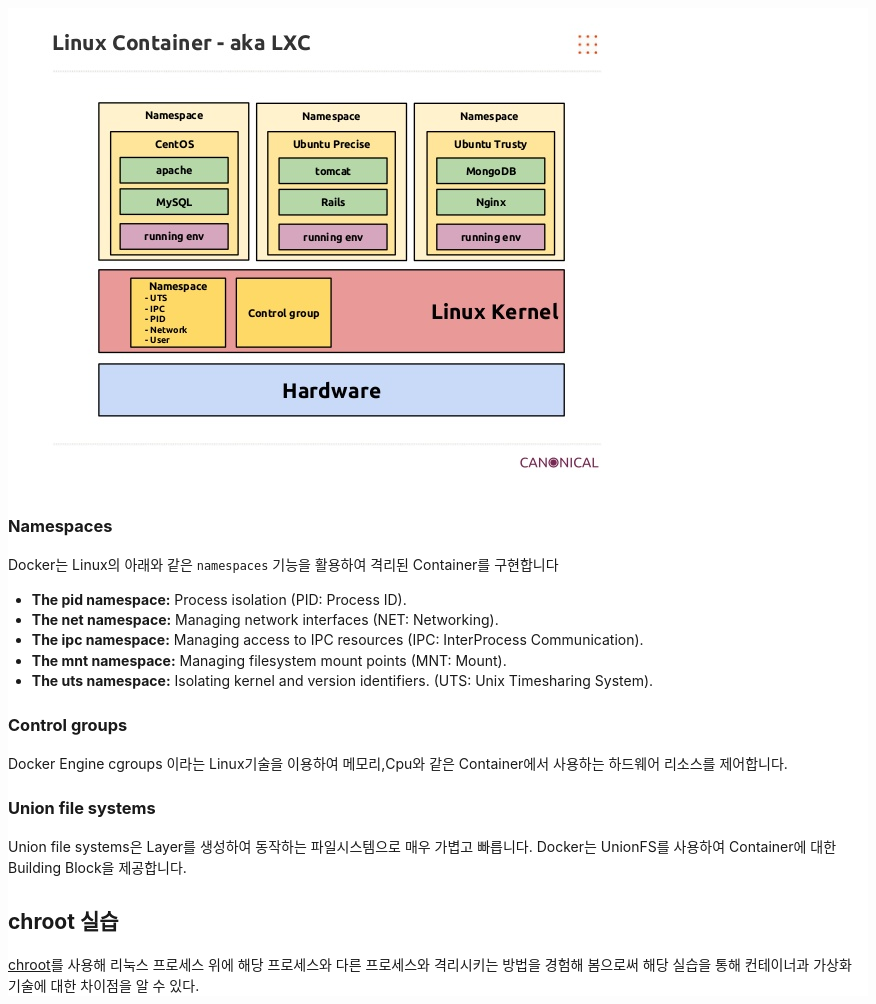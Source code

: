 ![](./img/linuxContainer.jpg)

### Namespaces

Docker는 Linux의 아래와 같은  `namespaces` 기능을 활용하여 격리된 Container를 구현합니다

- **The pid namespace:** Process isolation (PID: Process ID).
- **The net namespace:** Managing network interfaces (NET: Networking).
- **The ipc namespace:** Managing access to IPC resources (IPC: InterProcess Communication).
- **The mnt namespace:** Managing filesystem mount points (MNT: Mount).
- **The uts namespace:** Isolating kernel and version identifiers. (UTS: Unix Timesharing System).

### Control groups

Docker Engine cgroups 이라는 Linux기술을 이용하여 메모리,Cpu와 같은 Container에서 사용하는 하드웨어 리소스를 제어합니다.

### Union file systems

Union file systems은 Layer를 생성하여 동작하는 파일시스템으로 매우 가볍고 빠릅니다. Docker는 UnionFS를 사용하여 Container에 대한 Building Block을 제공합니다.





## chroot 실습

[chroot](https://ko.wikipedia.org/wiki/Chroot)를 사용해 리눅스 프로세스 위에 해당 프로세스와 다른 프로세스와 격리시키는 방법을 경험해 봄으로써 해당 실습을 통해 컨테이너과 가상화 기술에 대한 차이점을 알 수 있다.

_ _ _ _ _

About this task –
All that is needed is the line containing "### Control groups" and each line after it to the end of the data above, set down exactly.

Written reply –
### Control groups

Docker Engine cgroups 이라는 Linux기술을 이용하여 메모리,Cpu와 같은 Container에서 사용하는 하드웨어 리소스를 제어합니다.

### Union file systems

Union file systems은 Layer를 생성하여 동작하는 파일시스템으로 매우 가볍고 빠릅니다. Docker는 UnionFS를 사용하여 Container에 대한 Building Block을 제공합니다.





## chroot 실습

[chroot](https://ko.wikipedia.org/wiki/Chroot)를 사용해 리눅스 프로세스 위에 해당 프로세스와 다른 프로세스와 격리시키는 방법을 경험해 봄으로써 해당 실습을 통해 컨테이너과 가상화 기술에 대한 차이점을 알 수 있다.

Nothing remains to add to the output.